Task details
Give back only the line containing "(for higher depths, we have longer arrows)." and every line after it through the end of the data below, transcribed exactly.

Collected data
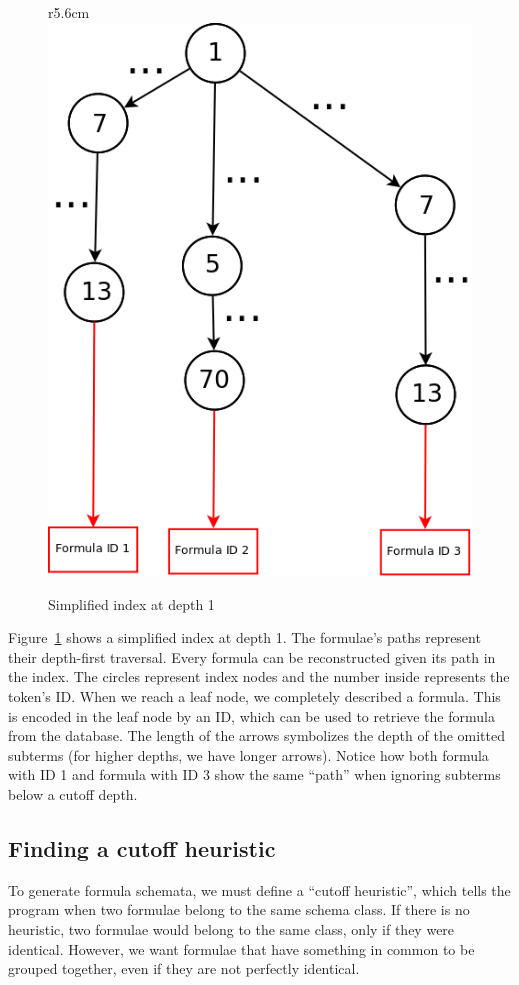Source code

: \begin{figure}r{5.6cm}\vspace*{-1em}
    \includegraphics[scale=0.24]{img/FFG_Algo_diag.png}
\caption{Simplified index at depth 1}\label{fig:algoindex}
\end{figure}

Figure~\ref{fig:algoindex} shows a simplified \MWS index at depth 1.
The formulae's paths represent their depth-first traversal.
Every formula can be reconstructed given its path in the index.
The circles represent index nodes and the number inside represents
the token's ID. When we reach a leaf node, we completely described a
formula. This is encoded in the leaf node by an ID, which can be used
to retrieve the formula from the database.
The length of the arrows symbolizes the depth of the omitted subterms
(for higher depths, we have longer arrows).
Notice how both formula with ID 1 and formula with ID 3 show the same
``path'' when ignoring subterms below a cutoff depth.

\subsection{Finding a cutoff heuristic}\label{subsec:cutoffheur}
To generate formula schemata, we must define a ``cutoff heuristic'',
which tells the program when two formulae belong to the same schema class.
If there is no heuristic, two formulae would belong to the same class,
only if they were identical. However, we want formulae that have something in
common to be grouped together, even if they are not perfectly identical.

Exercise answer
(for higher depths, we have longer arrows).
Notice how both formula with ID 1 and formula with ID 3 show the same
``path'' when ignoring subterms below a cutoff depth.

\subsection{Finding a cutoff heuristic}\label{subsec:cutoffheur}
To generate formula schemata, we must define a ``cutoff heuristic'',
which tells the program when two formulae belong to the same schema class.
If there is no heuristic, two formulae would belong to the same class,
only if they were identical. However, we want formulae that have something in
common to be grouped together, even if they are not perfectly identical.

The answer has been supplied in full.